In [334]:
import matplotlib.pyplot as plt
import scipy.stats as st
import seaborn as sns
import pandas as pd
import numpy as np
%matplotlib inline
train = pd.read_csv('train.csv', index_col='PassengerId')
test = pd.read_csv('test.csv', index_col='PassengerId')
In [3]:
train.head()
Out[3]:
In [4]:
train.info()
In [5]:
test.info()
In [362]:
plt.figure(1, figsize=(6, 6))
sns.barplot(x='Sex', y='Survived', data=train)
plt.show()
In [343]:
s_ages = train.loc[train['Survived'] == 1, 'Age'].dropna()
d_ages = train.loc[train['Survived'] == 0, 'Age'].dropna()
s_fares = train.loc[train['Survived'] == 1, 'Fare'].add(1).apply(np.log).dropna()
d_fares = train.loc[train['Survived'] == 0, 'Fare'].add(1).apply(np.log).dropna()
plt.figure(2, figsize=(12, 8))
plt.subplot(231)
sns.barplot(x='Pclass', y='Survived', data=train)
plt.subplot(234)
sns.barplot(x='Embarked', y='Survived', data=train)
plt.subplot(233)
sns.barplot(x='SibSp', y='Survived', data=train)
plt.subplot(236)
sns.barplot(x='Parch', y='Survived', data=train)
plt.subplot(232)
sns.distplot(d_ages, color='C0')
sns.distplot(s_ages, color='C1')
plt.subplot(235)
sns.distplot(d_fares, color='C0')
sns.distplot(s_fares, color='C1')
plt.show()
Here, we'll explore the features of the dataset.

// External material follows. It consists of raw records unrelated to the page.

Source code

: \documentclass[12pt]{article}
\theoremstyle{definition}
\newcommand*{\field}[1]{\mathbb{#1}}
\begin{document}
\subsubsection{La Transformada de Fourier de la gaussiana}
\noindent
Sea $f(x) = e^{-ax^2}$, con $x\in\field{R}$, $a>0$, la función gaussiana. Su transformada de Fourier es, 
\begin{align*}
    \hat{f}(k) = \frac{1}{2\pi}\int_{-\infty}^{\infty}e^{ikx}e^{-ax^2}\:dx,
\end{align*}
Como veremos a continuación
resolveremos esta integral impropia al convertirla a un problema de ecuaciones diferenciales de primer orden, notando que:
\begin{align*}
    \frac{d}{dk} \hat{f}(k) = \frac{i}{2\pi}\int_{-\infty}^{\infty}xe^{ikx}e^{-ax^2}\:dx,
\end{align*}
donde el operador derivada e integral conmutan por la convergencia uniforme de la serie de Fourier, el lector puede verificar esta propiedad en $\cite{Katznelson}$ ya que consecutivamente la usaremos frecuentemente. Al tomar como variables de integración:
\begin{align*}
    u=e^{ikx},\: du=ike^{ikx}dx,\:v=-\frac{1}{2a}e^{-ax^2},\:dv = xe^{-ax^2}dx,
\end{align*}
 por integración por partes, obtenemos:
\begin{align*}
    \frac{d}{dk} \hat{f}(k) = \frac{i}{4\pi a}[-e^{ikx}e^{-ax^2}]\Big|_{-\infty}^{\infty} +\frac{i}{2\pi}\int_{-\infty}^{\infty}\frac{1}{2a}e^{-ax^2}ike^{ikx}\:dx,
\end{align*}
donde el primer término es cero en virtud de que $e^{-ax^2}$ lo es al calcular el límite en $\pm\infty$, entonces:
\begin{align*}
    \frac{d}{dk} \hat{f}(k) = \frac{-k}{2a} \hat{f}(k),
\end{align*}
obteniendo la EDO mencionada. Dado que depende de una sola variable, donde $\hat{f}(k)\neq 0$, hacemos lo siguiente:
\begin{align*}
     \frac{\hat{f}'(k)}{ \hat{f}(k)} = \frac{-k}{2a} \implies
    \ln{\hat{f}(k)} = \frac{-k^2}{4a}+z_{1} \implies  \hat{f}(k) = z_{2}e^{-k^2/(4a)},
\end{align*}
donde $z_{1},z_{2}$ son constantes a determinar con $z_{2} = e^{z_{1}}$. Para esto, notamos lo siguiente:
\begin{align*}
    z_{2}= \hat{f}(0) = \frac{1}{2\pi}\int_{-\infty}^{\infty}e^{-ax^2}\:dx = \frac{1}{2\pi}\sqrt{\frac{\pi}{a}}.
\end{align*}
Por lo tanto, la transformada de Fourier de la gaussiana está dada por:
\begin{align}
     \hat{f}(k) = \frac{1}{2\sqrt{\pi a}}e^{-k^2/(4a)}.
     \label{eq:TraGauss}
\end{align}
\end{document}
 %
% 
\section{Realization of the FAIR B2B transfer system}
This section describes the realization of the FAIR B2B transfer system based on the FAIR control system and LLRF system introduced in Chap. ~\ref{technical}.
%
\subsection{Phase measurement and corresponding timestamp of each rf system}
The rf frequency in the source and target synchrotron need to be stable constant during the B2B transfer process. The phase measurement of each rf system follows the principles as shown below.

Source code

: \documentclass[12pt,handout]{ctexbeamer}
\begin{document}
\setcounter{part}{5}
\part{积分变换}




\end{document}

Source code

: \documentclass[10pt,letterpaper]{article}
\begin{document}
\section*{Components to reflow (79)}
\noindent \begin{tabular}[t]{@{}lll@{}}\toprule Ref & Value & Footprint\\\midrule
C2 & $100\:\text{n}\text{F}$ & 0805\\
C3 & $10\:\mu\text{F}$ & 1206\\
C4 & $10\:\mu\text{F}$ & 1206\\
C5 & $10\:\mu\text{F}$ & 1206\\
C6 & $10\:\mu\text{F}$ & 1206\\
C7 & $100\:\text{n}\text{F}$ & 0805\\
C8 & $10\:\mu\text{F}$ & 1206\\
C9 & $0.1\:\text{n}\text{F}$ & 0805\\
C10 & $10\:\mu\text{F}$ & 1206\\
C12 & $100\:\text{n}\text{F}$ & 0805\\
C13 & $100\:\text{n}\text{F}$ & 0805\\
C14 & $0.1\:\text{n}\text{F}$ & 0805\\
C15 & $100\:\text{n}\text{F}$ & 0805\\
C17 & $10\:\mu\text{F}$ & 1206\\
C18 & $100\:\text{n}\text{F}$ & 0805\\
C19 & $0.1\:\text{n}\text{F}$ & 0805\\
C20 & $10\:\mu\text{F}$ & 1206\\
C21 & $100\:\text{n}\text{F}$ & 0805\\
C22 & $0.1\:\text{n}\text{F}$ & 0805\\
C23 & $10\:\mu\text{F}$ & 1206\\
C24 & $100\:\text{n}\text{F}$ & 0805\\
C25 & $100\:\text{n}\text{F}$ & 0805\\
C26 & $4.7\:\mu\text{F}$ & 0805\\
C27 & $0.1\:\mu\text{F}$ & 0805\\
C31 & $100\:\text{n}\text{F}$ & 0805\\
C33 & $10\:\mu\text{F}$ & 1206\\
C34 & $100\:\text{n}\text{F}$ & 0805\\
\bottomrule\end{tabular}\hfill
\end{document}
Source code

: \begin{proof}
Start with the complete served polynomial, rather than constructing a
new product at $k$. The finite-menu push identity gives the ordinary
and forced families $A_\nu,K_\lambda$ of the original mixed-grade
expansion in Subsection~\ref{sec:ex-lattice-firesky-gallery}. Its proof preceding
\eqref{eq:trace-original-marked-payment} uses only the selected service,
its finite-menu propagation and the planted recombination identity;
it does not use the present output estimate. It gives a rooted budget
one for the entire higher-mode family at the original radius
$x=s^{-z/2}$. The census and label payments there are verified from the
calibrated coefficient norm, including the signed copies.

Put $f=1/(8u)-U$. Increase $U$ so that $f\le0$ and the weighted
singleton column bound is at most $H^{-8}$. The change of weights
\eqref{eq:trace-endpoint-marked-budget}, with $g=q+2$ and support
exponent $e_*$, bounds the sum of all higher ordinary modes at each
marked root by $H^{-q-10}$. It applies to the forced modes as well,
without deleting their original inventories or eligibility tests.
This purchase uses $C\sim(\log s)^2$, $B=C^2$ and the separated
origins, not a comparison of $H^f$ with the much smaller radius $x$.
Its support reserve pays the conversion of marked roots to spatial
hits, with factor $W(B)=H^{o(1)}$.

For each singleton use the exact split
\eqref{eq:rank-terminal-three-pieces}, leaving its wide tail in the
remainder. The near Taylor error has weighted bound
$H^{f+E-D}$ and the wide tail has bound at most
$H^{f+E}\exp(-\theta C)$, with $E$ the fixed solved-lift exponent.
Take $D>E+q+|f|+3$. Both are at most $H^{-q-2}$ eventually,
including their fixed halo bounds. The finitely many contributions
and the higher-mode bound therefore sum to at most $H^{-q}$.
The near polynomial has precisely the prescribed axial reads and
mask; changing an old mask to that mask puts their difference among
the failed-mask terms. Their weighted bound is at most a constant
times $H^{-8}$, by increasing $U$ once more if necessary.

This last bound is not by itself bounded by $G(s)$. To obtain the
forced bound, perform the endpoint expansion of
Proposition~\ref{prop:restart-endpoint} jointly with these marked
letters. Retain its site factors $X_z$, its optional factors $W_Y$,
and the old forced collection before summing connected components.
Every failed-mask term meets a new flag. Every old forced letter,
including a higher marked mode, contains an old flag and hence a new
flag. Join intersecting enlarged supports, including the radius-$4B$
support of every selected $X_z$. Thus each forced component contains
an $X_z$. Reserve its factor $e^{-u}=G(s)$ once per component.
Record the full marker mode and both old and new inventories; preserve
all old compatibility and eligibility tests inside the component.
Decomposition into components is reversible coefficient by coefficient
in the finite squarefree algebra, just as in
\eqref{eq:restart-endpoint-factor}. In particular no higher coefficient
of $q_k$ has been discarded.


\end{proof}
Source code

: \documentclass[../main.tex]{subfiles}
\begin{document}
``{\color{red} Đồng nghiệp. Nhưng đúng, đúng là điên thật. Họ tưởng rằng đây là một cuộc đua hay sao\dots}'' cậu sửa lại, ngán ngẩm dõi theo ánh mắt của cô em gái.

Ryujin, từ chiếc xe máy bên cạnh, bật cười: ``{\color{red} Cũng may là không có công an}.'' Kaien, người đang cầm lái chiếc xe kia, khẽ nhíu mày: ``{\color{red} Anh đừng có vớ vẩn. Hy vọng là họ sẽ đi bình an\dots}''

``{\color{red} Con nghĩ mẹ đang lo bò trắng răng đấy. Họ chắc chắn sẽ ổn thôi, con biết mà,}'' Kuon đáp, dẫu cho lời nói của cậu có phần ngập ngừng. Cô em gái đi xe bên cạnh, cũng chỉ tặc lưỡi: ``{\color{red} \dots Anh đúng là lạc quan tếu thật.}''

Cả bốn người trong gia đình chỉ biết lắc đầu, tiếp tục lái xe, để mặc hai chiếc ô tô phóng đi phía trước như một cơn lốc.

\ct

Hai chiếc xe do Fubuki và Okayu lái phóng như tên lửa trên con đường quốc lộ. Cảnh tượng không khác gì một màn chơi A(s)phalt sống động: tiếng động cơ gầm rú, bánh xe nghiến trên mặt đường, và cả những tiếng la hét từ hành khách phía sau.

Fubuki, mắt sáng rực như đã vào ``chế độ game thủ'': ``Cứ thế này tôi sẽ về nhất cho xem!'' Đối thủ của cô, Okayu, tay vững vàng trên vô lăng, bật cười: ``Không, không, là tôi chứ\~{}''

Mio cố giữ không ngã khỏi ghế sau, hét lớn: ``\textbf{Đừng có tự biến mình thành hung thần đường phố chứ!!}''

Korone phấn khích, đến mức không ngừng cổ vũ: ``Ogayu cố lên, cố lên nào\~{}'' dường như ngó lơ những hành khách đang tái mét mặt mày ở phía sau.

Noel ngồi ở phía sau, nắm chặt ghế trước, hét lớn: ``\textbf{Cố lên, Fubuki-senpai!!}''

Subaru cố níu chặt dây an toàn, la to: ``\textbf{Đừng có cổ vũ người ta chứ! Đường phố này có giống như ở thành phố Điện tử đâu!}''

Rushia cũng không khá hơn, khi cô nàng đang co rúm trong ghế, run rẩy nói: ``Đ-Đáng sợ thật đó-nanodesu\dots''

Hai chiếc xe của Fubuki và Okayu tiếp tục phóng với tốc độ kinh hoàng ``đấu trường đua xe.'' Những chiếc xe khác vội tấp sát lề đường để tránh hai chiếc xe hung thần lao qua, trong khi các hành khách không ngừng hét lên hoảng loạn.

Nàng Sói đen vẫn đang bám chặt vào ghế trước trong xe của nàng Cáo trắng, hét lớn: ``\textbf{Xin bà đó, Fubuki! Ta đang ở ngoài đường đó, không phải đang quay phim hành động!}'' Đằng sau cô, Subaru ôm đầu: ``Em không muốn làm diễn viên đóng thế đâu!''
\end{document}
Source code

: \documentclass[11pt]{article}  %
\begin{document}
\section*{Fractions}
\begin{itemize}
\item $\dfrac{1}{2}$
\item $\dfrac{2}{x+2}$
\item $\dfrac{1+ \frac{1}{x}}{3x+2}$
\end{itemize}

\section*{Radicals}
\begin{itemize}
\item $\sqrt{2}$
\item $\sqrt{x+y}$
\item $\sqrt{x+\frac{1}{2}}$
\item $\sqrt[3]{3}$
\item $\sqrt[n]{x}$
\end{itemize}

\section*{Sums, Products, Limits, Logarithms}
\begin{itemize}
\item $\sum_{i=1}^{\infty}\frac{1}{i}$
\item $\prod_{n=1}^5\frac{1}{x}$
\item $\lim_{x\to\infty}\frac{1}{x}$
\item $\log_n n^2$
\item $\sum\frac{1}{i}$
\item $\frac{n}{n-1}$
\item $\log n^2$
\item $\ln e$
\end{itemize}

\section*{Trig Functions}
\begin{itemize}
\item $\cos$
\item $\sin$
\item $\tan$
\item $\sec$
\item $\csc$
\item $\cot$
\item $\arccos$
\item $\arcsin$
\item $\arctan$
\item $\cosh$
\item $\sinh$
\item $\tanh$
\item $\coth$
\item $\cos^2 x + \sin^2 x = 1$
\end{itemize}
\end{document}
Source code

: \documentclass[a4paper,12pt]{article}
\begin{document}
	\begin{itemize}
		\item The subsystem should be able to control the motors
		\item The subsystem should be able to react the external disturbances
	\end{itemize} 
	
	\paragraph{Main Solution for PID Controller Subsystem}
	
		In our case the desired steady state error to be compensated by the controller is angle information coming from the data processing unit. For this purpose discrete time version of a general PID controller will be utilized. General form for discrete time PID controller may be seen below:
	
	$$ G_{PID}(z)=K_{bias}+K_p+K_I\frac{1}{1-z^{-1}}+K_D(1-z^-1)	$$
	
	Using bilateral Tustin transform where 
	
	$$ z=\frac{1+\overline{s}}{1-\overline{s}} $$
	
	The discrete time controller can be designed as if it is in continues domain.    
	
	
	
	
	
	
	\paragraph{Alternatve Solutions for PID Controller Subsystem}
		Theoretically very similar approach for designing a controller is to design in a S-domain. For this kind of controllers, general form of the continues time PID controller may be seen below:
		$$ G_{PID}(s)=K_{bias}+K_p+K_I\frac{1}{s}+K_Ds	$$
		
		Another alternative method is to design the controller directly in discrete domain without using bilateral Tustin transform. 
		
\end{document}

Since Sex
and PClass
are rather clear-cut and have been explored in many other kernels, we will not explore those for now. We'll explore the related features SibSp
and Parch
together, as a "family size" feature group. Due to the large amount of missing values for Age
, we will explore it last - after looking at the other features, we may come up with strategies for imputation.
Finally, we'll create several derived features if necessary.
In [351]:
train['Name'].head()
Out[351]:
The names look very consistently formatted, in the form of (last), (title). (first) (middle) Since there are only a handful of distinct titles (versus the largely unique names), we'll extract this information:
In [352]:
train['Title'] = train['Name'].str.extract('\,\s(.*?)[.]', expand=False)
print(train['Title'].unique())
In [353]:
test['Title'] = test['Name'].str.extract('\,\s(.*?)[.]', expand=False)
print(test['Title'].unique())
To start with, let's get an idea of how many passengers are holding each title.
In [366]:
plt.figure(3, figsize=(14, 4))
plt.subplot(121)
sns.countplot(train.loc[train['Sex'] == 'female', 'Title'])
plt.subplot(122)
sns.countplot(train.loc[train['Sex'] == 'male', 'Title'])
plt.show()
The low number of most of the titles suggest grouping up the more esoteric ones. We'll do so as follows (there are no hard rules, so we'll use some judgment):
For 'Ms.', we'll look at the woman's age, and also check her party.
In [121]:
train[train['Title'] == 'Ms']
Out[121]:
Since she is relatively young and traveling alone, we'll throw her in with the "Miss" group.
In [359]:
title_map = {'Mr': 'Mr',
'Mrs': 'Mrs',
'Miss': 'Miss',
'Master': 'Master',
'Dr': 'Dr',
'Rev': 'Rev',
'Don': 'mnoble',
'Sir': 'mnoble',
'Jonkheer': 'mnoble',
'Lady': 'fnoble',
'the Countess': 'fnoble',
'Dona': 'fnoble',
'Col': 'mil',
'Capt': 'mil',
'Major': 'mil',
'Mme': 'Mrs',
'Mlle': 'Miss',
'Ms': 'Miss'}
train['AdjTitle'] = train['Title'].map(title_map)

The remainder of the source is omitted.